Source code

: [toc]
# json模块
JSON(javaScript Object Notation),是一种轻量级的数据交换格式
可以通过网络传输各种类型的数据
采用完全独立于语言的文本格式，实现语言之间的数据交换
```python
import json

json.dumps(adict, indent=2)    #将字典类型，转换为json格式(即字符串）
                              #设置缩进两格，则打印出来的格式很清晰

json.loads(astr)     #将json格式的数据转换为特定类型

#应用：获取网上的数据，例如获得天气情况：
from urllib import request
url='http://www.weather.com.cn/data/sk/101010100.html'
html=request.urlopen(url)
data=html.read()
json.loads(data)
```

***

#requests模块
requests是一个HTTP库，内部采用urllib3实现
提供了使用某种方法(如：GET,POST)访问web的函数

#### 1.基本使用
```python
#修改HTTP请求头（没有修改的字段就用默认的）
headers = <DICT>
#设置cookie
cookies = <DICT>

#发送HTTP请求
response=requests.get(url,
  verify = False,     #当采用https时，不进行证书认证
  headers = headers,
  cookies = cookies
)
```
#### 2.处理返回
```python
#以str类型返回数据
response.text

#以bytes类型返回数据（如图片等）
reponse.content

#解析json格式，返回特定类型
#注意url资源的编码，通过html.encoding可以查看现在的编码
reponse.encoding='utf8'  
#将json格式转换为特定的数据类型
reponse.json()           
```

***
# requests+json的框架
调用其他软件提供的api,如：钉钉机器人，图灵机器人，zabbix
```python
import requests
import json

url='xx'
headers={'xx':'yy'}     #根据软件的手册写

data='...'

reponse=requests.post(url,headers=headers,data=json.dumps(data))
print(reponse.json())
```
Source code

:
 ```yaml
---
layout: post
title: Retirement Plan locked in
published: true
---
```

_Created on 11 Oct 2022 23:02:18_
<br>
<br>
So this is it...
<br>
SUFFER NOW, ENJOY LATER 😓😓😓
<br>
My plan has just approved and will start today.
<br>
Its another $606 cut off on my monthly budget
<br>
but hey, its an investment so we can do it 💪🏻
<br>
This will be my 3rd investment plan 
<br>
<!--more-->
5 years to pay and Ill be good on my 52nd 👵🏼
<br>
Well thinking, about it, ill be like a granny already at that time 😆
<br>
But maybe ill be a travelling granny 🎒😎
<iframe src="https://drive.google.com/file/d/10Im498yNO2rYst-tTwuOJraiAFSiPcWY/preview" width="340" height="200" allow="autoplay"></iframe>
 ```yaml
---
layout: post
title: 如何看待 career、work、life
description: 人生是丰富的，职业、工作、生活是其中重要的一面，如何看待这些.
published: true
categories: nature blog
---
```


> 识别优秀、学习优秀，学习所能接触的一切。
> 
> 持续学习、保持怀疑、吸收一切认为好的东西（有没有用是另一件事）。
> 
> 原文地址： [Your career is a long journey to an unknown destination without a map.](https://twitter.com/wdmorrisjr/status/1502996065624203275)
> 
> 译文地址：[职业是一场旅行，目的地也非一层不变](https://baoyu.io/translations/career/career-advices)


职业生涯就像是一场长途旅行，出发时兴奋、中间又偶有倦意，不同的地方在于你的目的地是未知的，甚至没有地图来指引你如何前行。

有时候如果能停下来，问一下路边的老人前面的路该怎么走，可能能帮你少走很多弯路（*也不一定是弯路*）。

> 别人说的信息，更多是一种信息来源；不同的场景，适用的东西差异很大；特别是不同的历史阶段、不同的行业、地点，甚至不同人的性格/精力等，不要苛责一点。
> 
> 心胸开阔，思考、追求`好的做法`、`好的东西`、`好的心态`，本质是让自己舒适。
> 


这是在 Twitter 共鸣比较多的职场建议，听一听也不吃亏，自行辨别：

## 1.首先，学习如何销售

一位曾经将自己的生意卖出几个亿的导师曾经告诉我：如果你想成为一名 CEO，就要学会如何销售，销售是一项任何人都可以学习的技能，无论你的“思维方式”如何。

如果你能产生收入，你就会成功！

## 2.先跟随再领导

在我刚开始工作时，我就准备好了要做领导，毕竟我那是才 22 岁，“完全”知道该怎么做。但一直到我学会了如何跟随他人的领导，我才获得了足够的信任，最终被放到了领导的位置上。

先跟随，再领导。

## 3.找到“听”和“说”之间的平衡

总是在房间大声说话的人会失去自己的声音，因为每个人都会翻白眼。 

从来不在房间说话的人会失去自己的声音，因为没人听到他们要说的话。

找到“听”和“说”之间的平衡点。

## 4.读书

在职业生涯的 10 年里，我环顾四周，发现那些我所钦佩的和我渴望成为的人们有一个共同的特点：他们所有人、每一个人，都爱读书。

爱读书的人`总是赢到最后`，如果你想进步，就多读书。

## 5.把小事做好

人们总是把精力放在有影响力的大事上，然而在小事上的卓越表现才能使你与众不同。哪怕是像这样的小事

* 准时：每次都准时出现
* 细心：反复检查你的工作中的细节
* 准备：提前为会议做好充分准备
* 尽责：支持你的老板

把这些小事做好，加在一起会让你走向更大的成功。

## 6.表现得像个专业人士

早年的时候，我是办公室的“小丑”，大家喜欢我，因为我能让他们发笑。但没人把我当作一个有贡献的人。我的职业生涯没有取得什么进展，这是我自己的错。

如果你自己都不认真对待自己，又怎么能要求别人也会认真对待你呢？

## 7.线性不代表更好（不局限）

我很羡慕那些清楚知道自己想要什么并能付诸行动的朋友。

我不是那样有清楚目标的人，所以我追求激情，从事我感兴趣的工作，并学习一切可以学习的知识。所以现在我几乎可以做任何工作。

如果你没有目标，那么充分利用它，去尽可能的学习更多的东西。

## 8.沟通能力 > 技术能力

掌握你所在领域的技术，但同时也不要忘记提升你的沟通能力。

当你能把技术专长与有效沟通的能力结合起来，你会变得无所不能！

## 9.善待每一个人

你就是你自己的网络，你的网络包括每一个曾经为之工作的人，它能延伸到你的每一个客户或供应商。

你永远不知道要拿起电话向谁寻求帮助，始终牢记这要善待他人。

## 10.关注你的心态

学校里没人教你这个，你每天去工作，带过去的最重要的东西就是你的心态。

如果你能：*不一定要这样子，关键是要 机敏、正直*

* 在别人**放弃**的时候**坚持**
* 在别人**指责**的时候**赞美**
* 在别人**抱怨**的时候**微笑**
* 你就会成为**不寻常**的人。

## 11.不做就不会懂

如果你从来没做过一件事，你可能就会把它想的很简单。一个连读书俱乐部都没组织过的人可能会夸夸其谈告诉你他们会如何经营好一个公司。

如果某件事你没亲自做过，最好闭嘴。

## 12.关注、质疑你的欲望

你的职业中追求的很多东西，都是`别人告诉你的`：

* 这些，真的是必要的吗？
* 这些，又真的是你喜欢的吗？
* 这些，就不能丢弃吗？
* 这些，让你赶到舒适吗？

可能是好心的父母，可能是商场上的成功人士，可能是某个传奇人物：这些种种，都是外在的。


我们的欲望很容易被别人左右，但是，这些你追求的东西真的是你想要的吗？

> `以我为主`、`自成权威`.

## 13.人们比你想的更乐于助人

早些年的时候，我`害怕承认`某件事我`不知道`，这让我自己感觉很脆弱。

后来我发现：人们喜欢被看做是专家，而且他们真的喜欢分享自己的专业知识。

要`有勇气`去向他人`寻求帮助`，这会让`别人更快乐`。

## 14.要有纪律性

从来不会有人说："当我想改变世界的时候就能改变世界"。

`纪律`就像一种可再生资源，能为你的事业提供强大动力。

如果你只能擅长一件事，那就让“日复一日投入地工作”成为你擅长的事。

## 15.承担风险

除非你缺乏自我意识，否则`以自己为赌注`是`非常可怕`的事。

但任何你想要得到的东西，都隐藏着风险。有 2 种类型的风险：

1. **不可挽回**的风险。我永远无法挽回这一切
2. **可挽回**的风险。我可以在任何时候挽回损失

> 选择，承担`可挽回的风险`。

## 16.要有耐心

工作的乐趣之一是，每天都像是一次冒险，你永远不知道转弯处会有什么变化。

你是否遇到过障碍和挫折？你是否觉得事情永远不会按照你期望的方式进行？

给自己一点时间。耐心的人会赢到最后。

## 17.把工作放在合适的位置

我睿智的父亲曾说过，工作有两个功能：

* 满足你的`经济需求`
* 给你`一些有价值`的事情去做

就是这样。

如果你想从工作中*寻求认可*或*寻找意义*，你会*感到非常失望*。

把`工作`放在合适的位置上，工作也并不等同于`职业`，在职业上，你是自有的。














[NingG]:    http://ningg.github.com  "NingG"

Work request =>
In the records above, find the line containing "## 6.表现得像个专业人士" and print it and every later line exactly, through the last one.

Output =>
## 6.表现得像个专业人士

早年的时候，我是办公室的“小丑”，大家喜欢我，因为我能让他们发笑。但没人把我当作一个有贡献的人。我的职业生涯没有取得什么进展，这是我自己的错。

如果你自己都不认真对待自己，又怎么能要求别人也会认真对待你呢？

## 7.线性不代表更好（不局限）

我很羡慕那些清楚知道自己想要什么并能付诸行动的朋友。

我不是那样有清楚目标的人，所以我追求激情，从事我感兴趣的工作，并学习一切可以学习的知识。所以现在我几乎可以做任何工作。

如果你没有目标，那么充分利用它，去尽可能的学习更多的东西。

## 8.沟通能力 > 技术能力

掌握你所在领域的技术，但同时也不要忘记提升你的沟通能力。

当你能把技术专长与有效沟通的能力结合起来，你会变得无所不能！

## 9.善待每一个人

你就是你自己的网络，你的网络包括每一个曾经为之工作的人，它能延伸到你的每一个客户或供应商。

你永远不知道要拿起电话向谁寻求帮助，始终牢记这要善待他人。

## 10.关注你的心态

学校里没人教你这个，你每天去工作，带过去的最重要的东西就是你的心态。

如果你能：*不一定要这样子，关键是要 机敏、正直*

* 在别人**放弃**的时候**坚持**
* 在别人**指责**的时候**赞美**
* 在别人**抱怨**的时候**微笑**
* 你就会成为**不寻常**的人。

## 11.不做就不会懂

如果你从来没做过一件事，你可能就会把它想的很简单。一个连读书俱乐部都没组织过的人可能会夸夸其谈告诉你他们会如何经营好一个公司。

如果某件事你没亲自做过，最好闭嘴。

## 12.关注、质疑你的欲望

你的职业中追求的很多东西，都是`别人告诉你的`：

* 这些，真的是必要的吗？
* 这些，又真的是你喜欢的吗？
* 这些，就不能丢弃吗？
* 这些，让你赶到舒适吗？

可能是好心的父母，可能是商场上的成功人士，可能是某个传奇人物：这些种种，都是外在的。


我们的欲望很容易被别人左右，但是，这些你追求的东西真的是你想要的吗？

> `以我为主`、`自成权威`.

## 13.人们比你想的更乐于助人

早些年的时候，我`害怕承认`某件事我`不知道`，这让我自己感觉很脆弱。

后来我发现：人们喜欢被看做是专家，而且他们真的喜欢分享自己的专业知识。

要`有勇气`去向他人`寻求帮助`，这会让`别人更快乐`。

## 14.要有纪律性

从来不会有人说："当我想改变世界的时候就能改变世界"。

`纪律`就像一种可再生资源，能为你的事业提供强大动力。

如果你只能擅长一件事，那就让“日复一日投入地工作”成为你擅长的事。

## 15.承担风险

除非你缺乏自我意识，否则`以自己为赌注`是`非常可怕`的事。

但任何你想要得到的东西，都隐藏着风险。有 2 种类型的风险：

1. **不可挽回**的风险。我永远无法挽回这一切
2. **可挽回**的风险。我可以在任何时候挽回损失

> 选择，承担`可挽回的风险`。

## 16.要有耐心

工作的乐趣之一是，每天都像是一次冒险，你永远不知道转弯处会有什么变化。

你是否遇到过障碍和挫折？你是否觉得事情永远不会按照你期望的方式进行？

给自己一点时间。耐心的人会赢到最后。

## 17.把工作放在合适的位置

我睿智的父亲曾说过，工作有两个功能：

* 满足你的`经济需求`
* 给你`一些有价值`的事情去做

就是这样。

如果你想从工作中*寻求认可*或*寻找意义*，你会*感到非常失望*。

把`工作`放在合适的位置上，工作也并不等同于`职业`，在职业上，你是自有的。














[NingG]:    http://ningg.github.com  "NingG"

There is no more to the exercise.